EXERCISE DIRECTIONS - Where in the data below does the word "python" appear? Copy each line that holds it.

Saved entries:
>>>

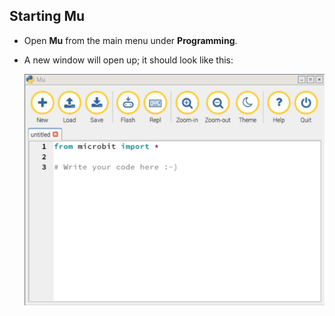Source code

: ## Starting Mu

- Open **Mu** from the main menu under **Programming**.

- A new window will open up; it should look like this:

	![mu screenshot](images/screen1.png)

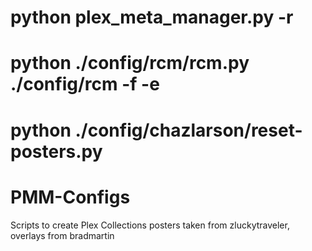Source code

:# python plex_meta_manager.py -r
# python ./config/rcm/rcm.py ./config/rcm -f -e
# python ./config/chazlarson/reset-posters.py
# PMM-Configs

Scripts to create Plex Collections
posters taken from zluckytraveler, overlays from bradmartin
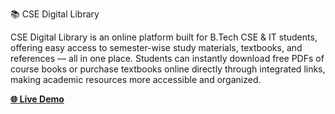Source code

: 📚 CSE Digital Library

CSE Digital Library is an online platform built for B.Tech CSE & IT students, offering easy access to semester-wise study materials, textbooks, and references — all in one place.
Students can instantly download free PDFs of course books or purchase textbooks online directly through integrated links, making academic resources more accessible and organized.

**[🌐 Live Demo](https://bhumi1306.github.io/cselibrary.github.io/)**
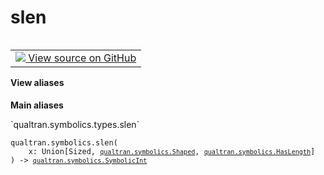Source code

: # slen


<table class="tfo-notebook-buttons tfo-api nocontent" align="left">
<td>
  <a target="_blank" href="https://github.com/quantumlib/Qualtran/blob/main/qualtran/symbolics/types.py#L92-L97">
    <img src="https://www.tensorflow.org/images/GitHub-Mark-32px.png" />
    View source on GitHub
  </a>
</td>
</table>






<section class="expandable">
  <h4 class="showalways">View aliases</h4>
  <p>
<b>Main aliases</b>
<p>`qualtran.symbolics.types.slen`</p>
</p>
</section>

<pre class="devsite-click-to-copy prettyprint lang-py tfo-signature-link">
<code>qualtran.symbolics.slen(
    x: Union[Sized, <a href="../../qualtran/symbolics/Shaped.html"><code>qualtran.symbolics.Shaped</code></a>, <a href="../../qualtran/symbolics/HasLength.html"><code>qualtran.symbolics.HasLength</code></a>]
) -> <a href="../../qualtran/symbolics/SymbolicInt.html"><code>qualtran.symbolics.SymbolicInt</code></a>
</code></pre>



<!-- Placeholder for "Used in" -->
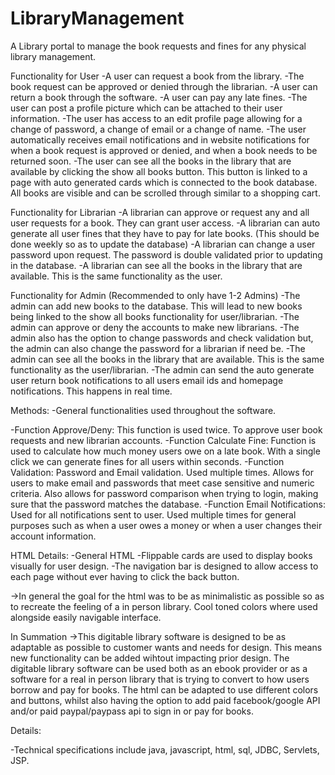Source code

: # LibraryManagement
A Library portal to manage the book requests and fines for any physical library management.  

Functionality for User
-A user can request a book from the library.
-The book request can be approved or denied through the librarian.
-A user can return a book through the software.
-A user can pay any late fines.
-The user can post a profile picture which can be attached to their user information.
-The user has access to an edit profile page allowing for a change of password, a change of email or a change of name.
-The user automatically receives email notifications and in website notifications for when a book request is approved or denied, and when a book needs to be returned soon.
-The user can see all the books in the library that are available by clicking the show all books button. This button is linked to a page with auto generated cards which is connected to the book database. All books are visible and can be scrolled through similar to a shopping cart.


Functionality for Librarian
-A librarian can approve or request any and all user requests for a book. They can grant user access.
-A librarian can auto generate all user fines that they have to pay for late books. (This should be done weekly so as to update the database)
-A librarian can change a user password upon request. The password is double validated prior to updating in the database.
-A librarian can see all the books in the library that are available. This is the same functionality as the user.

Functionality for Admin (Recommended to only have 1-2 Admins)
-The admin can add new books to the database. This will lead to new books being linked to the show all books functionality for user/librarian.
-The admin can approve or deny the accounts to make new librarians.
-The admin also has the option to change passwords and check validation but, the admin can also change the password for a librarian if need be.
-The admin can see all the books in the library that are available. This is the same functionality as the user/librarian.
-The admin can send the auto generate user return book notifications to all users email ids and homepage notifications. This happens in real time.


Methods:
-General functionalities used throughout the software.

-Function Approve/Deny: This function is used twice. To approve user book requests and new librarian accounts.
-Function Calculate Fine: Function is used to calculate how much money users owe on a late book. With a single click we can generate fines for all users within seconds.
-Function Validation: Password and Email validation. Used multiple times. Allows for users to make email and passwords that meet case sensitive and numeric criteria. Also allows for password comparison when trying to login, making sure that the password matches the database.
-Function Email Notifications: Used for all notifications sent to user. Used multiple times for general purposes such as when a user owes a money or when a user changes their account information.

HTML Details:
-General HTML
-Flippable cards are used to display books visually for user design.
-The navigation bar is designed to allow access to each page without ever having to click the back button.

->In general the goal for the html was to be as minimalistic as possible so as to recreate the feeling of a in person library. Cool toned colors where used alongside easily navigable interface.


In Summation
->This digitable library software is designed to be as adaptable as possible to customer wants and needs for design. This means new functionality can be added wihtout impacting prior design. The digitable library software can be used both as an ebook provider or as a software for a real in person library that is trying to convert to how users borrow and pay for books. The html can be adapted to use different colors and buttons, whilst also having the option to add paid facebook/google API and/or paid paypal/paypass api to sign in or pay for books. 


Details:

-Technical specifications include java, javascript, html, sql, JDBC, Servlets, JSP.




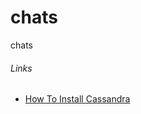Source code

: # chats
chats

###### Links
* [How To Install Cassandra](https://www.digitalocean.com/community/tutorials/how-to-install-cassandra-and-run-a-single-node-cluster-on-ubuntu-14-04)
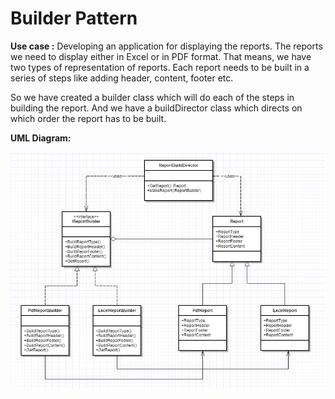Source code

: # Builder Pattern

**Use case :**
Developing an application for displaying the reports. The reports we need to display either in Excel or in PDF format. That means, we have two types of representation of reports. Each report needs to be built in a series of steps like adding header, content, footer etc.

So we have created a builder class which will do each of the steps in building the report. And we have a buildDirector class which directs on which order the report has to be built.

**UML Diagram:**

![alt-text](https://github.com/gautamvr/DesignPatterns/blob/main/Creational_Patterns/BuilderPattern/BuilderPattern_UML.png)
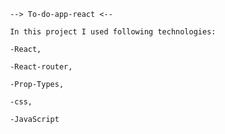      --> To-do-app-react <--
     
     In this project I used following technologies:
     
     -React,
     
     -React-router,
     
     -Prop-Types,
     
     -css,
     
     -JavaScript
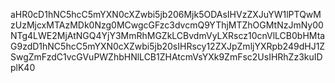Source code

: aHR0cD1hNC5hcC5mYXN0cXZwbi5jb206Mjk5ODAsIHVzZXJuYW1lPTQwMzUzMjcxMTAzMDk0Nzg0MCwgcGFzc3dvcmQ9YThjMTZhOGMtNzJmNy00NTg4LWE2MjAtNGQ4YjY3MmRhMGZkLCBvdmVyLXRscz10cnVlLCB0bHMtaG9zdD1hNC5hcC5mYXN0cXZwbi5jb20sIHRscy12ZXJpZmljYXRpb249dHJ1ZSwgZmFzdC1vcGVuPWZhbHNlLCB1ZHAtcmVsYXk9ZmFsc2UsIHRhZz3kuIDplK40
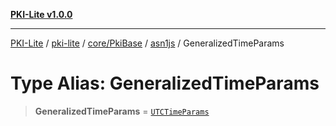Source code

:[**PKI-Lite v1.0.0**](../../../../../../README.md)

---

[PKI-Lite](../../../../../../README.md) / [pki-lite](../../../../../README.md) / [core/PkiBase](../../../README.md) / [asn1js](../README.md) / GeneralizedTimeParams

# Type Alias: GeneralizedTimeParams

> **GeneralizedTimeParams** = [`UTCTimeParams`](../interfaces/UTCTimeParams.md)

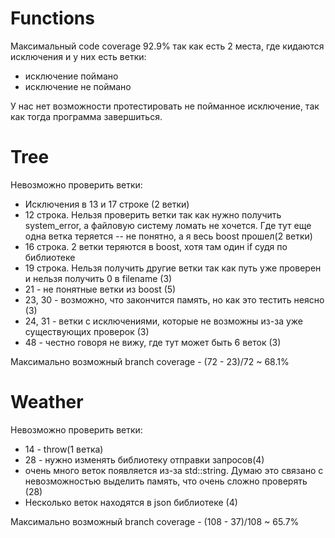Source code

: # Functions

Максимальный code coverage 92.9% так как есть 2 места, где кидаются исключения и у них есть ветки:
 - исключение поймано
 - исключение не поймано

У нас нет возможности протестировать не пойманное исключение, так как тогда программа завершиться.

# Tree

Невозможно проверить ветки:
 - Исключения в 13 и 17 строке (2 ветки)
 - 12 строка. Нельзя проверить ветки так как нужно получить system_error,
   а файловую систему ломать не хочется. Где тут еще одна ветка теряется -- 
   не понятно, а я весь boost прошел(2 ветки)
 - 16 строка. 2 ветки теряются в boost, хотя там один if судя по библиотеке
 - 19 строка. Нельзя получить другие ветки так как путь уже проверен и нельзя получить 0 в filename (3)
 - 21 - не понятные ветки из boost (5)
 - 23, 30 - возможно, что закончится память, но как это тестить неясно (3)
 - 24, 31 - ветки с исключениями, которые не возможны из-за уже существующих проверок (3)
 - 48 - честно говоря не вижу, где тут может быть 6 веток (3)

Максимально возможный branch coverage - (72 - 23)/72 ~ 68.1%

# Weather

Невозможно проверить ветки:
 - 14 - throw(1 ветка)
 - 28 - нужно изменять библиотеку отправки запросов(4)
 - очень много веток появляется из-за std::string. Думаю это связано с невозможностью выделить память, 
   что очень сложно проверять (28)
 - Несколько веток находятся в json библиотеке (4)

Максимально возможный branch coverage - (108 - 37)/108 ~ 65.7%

<<<

RESPONSE TO THE EXERCISE -
:# python plex_meta_manager.py -r
# python ./config/rcm/rcm.py ./config/rcm -f -e
# python ./config/chazlarson/reset-posters.py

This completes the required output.